Ainda que não fosse o projeto ideal, o texto original da lei do novo marco legal foi fruto de conversa entre governadores e deputados, e trazia um fator de segurança e equilíbrio para o setor, na medida que permitia a sobrevivência de modelos bem-sucedidos de empresas estatais ou de economia mista na promoção do saneamento em vários Estados, desde que se adequassem às metas de universalização, qualidade e eficiência previsto no novo marco.

Com os vetos do Presidente da República, esses pontos foram afastados, e nessa direção trazem riscos para o desafio da universalização sustentável — esse deveria ser o foco principal, e não a privatização a qualquer custo. Assim, os vetos do presidente, ora mantidos pelo Congresso Nacional, aumentam os riscos de insegurança jurídica (dada a possibilidade de disputa sobre o cancelamento de contratos juridicamente perfeitos durante sua vigência), de perda significativa de valor de mercado de grandes e importantes empresas estatais como Sabesp, Sanepar e outras (o que facilita a ampla privatização do setor), e a desorganização dos sistemas e serviços de saneamento em razão de privatizações açodadas.

A manutenção desses vetos, sobretudo neste momento de pandemia que estamos vivenciando é preocupante. A crise atual provocada pela pandemia de Covid-19 evidencia a importância da presença do Estado na definição de políticas públicas, tanto na área de Saúde como na área de Saneamento. Um exemplo disso foi o anúncio feito no dia 17/3 pelo governo de São Paulo, no sentido de impedir, na fase emergencial decretada no Estado, o corte do fornecimento de água em razão de eventual inadimplência – o que ocorre de forma aguda nas populações mais vulneráveis, assim como a possibilidade de negociação de eventuais débitos existentes em relação à Sabesp.
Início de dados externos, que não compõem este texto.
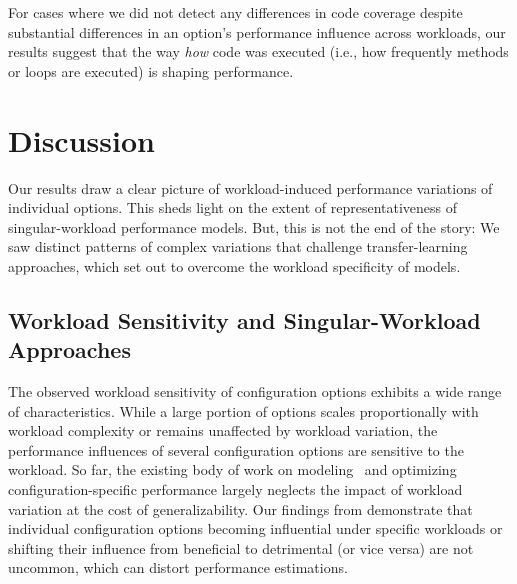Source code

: {{{For cases where we did not detect any differences in code coverage despite substantial differences in an option's performance influence across workloads, our results suggest that the way \emph{how} code was executed (i.e., how frequently methods or loops are executed) is shaping performance.

\color{black}
\section{Discussion}\label{sec:discussion}
Our results draw a clear picture of workload-induced performance variations of individual options. This sheds light on the extent of representativeness of singular-workload performance models. But, this is not the end of the story: We saw distinct patterns of complex variations that challenge transfer-learning approaches, which set out to overcome the workload specificity of models.


\subsection{Workload Sensitivity and Singular-Workload Approaches}
The observed workload sensitivity of configuration options exhibits a wide range of characteristics. While a large portion of options scales proportionally with workload complexity or remains unaffected by workload variation, the performance influences of several configuration options are sensitive to the workload.  So far, the existing body of work on modeling~\cite{dorn2020,siegmundPerformanceinfluenceModelsHighly2015,haDeepPerf2019,perfAL,guoVariabilityawarePerformancePrediction2013,sarkarCostEfficientSamplingPerformance,guo_2018_data,fourier_learning_2015,perLasso} and optimizing~\cite{chen_mmo_2021,nairUsingBadLearners2017,nairFlash18,ohFindingNearoptimalConfigurations2017} configuration-specific performance largely neglects the impact of workload variation at the cost of generalizability. 
Our findings from  demonstrate that individual configuration options becoming influential under specific workloads or shifting their influence from beneficial to detrimental (or vice versa) are not uncommon, which can distort performance estimations.

}}}
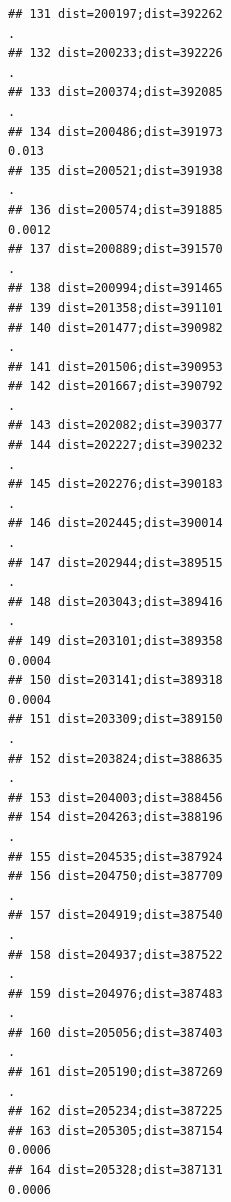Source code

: \documentclass[
]{article}
\begin{document}
\begin{verbatim}
## 131 dist=200197;dist=392262                                              .
## 132 dist=200233;dist=392226                                              .
## 133 dist=200374;dist=392085                                              .
## 134 dist=200486;dist=391973                                          0.013
## 135 dist=200521;dist=391938                                              .
## 136 dist=200574;dist=391885                                         0.0012
## 137 dist=200889;dist=391570                                              .
## 138 dist=200994;dist=391465                                               
## 139 dist=201358;dist=391101                                               
## 140 dist=201477;dist=390982                                              .
## 141 dist=201506;dist=390953                                               
## 142 dist=201667;dist=390792                                              .
## 143 dist=202082;dist=390377                                               
## 144 dist=202227;dist=390232                                              .
## 145 dist=202276;dist=390183                                              .
## 146 dist=202445;dist=390014                                              .
## 147 dist=202944;dist=389515                                              .
## 148 dist=203043;dist=389416                                              .
## 149 dist=203101;dist=389358                                         0.0004
## 150 dist=203141;dist=389318                                         0.0004
## 151 dist=203309;dist=389150                                              .
## 152 dist=203824;dist=388635                                              .
## 153 dist=204003;dist=388456                                               
## 154 dist=204263;dist=388196                                              .
## 155 dist=204535;dist=387924                                               
## 156 dist=204750;dist=387709                                              .
## 157 dist=204919;dist=387540                                              .
## 158 dist=204937;dist=387522                                              .
## 159 dist=204976;dist=387483                                              .
## 160 dist=205056;dist=387403                                              .
## 161 dist=205190;dist=387269                                              .
## 162 dist=205234;dist=387225                                               
## 163 dist=205305;dist=387154                                         0.0006
## 164 dist=205328;dist=387131                                         0.0006

\end{verbatim}
\end{document}
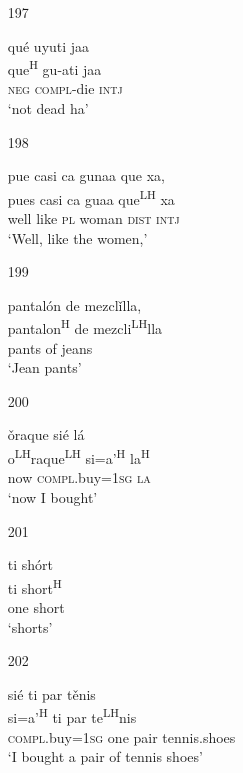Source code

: \begin{itemize}
\item[197]
 
\glll   qu\'{e} uyuti jaa\\
 que\textsuperscript{H} gu-ati jaa\\
\textsc{neg} \textsc{compl}-die \textsc{intj}\\
\glt `not dead ha'
 


\item[198]
 
\glll   pue casi ca gunaa que xa, \\
 pues casi ca guaa que\textsuperscript{LH} xa\\
well like \textsc{pl}  woman \textsc{dist} \textsc{intj} \\
\glt `Well, like the women,'
 


\item[199]
 
\glll   pantal\'{o}n de mezcl\v{i}lla,\\
pantalon\textsuperscript{H} de mezcli\textsuperscript{LH}lla\\
 pants of jeans\\
\glt `Jean pants'
 


\item[200]
 
\glll   \v{o}raque si\'{e} l\'{a}\\
o\textsuperscript{LH}raque\textsuperscript{LH} si=a'\textsuperscript{H} la\textsuperscript{H}\\
 now \textsc{compl}.buy=\textsc{1sg} \textsc{la}\\
\glt `now I bought'
 


\item[201]
 
\glll   ti sh\'{o}rt\\
ti short\textsuperscript{H}\\
one short \\
\glt `shorts'
 


\item[202]
 
\glll   si\'{e} ti par t\v{e}nis\\
si=a'\textsuperscript{H} ti par te\textsuperscript{LH}nis\\ 
 \textsc{compl}.buy=\textsc{1sg} one pair tennis.shoes\\
\glt `I bought a pair of tennis shoes'
 



\end{itemize}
Isso só foi possível pelo fato de uma empresa como a Sabesp, que é uma sociedade de economia mista, poder dialogar e estabelecer regras comuns com o Poder Público numa rapidez exigida como nessa crise.
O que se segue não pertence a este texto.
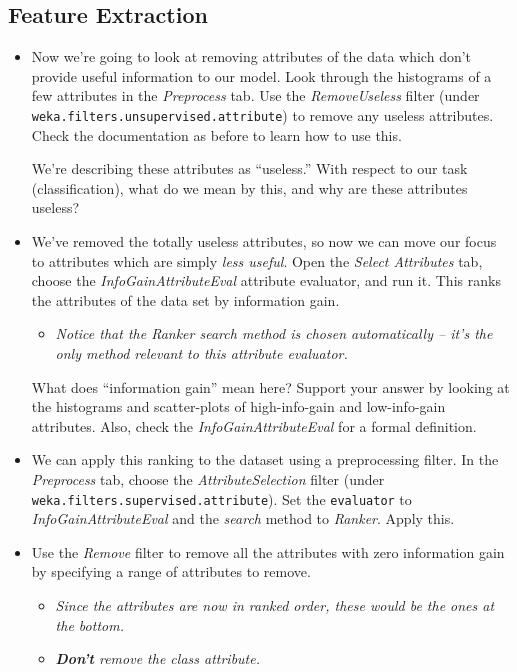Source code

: \documentclass[11pt]{cselabheader}
\begin{document}
\subsection{Feature Extraction}
\begin{itemize}[leftmargin=*]
  \item Now we're going to look at removing attributes of the data which don't provide useful information to our model. Look through the histograms of a few attributes in the \emph{Preprocess} tab. Use the \emph{RemoveUseless} filter (under \texttt{weka.filters.unsupervised.attribute}) to remove any useless attributes. Check the documentation as before to learn how to use this.

  \begin{ex}
    We're describing these attributes as ``useless.'' With respect to our task (classification), what do we mean by this, and why are these attributes useless?
  \end{ex}

  \item We've removed the totally useless attributes, so now we can move our focus to attributes which are simply \emph{less useful}. Open the \emph{Select Attributes} tab, choose the \emph{InfoGainAttributeEval} attribute evaluator, and run it. This ranks the attributes of the data set by information gain.
  \begin{itemize}[leftmargin=*]
    \item \textit{Notice that the \emph{Ranker} search method is chosen automatically -- it's the only method relevant to this attribute evaluator.}
  \end{itemize}

  \begin{ex}
    What does ``information gain'' mean here? Support your answer by looking at the histograms and scatter-plots of high-info-gain and low-info-gain attributes. Also, check the \emph{InfoGainAttributeEval} for a formal definition.
  \end{ex}

  \item We can apply this ranking to the dataset using a preprocessing filter. In the \emph{Preprocess} tab, choose the \emph{AttributeSelection} filter (under \texttt{weka.filters.supervised.attribute}). Set the \texttt{evaluator} to \emph{InfoGainAttributeEval} and the \emph{search} method to \emph{Ranker}. Apply this.

  \item Use the \emph{Remove} filter to remove all the attributes with zero information gain by specifying a range of attributes to remove.
  \begin{itemize}[leftmargin=*]
    \item \textit{Since the attributes are now in ranked order, these would be the ones at the bottom.}
    \item \textit{\textbf{Don't} remove the class attribute.}
  \end{itemize}


\end{itemize}
\end{document}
No mesmo momento em que anunciou essa medida, o governo paulista explicou que fez gestão junto à Agência Nacional de Energia Elétrica (Aneel) para que o órgão regulador consiga convencer as concessionárias de energia da necessidade de aplicarem similar política neste grave momento. Note a diferença: no caso da Sabesp só foi possível a definição dessa política, com a agilidade que o momento exige, dada a presença do Estado na gestão da empresa; no caso das concessionárias de energia, será preciso contar com a boa vontade das  instancias de governança das empresas para que a população possa receber esse alívio em momento tão delicado.

A pandemia de Covid-19 agrava os desafios buscados com a universalização do saneamento básico. Como alertado pelo médico Gonzalo Vecina em artigo publicado no jornal O Estado de S. Paulo (“Não dá para resolver o desafio da capital sem região metropolitana”, 19/03/2021), o reconhecimento do conceito de interesse metropolitano para a execução de políticas integradas adequadas no âmbito da região metropolitana de São Paulo é aspecto fundamental de uma política efetiva de saúde, e acrescentamos, também, de saneamento básico.
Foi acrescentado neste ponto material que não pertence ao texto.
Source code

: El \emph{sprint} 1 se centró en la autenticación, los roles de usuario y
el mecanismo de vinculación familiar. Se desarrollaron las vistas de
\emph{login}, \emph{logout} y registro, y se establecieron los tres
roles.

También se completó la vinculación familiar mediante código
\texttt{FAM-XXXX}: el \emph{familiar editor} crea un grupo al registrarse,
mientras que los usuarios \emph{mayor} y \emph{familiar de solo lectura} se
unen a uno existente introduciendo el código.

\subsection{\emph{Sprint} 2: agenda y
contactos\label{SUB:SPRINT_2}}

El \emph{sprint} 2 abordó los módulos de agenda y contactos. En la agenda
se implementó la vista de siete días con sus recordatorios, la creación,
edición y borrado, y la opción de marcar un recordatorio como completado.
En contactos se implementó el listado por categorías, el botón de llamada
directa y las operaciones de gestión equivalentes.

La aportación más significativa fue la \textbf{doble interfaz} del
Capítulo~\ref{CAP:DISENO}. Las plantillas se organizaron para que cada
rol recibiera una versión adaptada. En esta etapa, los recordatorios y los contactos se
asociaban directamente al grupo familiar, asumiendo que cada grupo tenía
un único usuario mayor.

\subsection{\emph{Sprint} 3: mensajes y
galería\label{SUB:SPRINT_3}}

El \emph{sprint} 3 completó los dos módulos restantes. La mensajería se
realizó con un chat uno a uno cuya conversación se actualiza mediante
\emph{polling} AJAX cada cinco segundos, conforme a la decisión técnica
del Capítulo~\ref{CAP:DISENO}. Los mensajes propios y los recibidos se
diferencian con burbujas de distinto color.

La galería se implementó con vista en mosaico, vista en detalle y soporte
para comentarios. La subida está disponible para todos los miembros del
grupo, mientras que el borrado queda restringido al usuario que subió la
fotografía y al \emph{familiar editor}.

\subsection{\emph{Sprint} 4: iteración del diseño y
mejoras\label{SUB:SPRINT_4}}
Cumpre destacar que os vetos apostos pelo Presidente da República foram mantidos e todas as atenções recairão sobre o julgamento das ações de inconstitucionalidade que repousam no Supremo Tribunal Federal à espera de julgamento. Isto porque o diploma legal atentará contra o pacto federativo, ao concentrar na União competências regulatórias que, conforme interpretação do Supremo em julgados sobre saneamento básico, são exercidas pelos municípios brasileiros. A mudança, além de ofender a autonomia municipal, causa insegurança jurídica em área sensível para a saúde pública e para o desenvolvimento nacional, a redução das desigualdades regionais e a preservação do mínimo de dignidade humana no exercício social dos direitos sociais relacionados à prestação do saneamento básico.

A questão, portanto, não é ser contra ou a favor da privatização de estatais, mas definir como o Estado pode e deve agir para assegurar aos cidadãos, sobretudo aos mais necessitados, a garantia de que receberão direitos básicos, garantidos pela Constituição.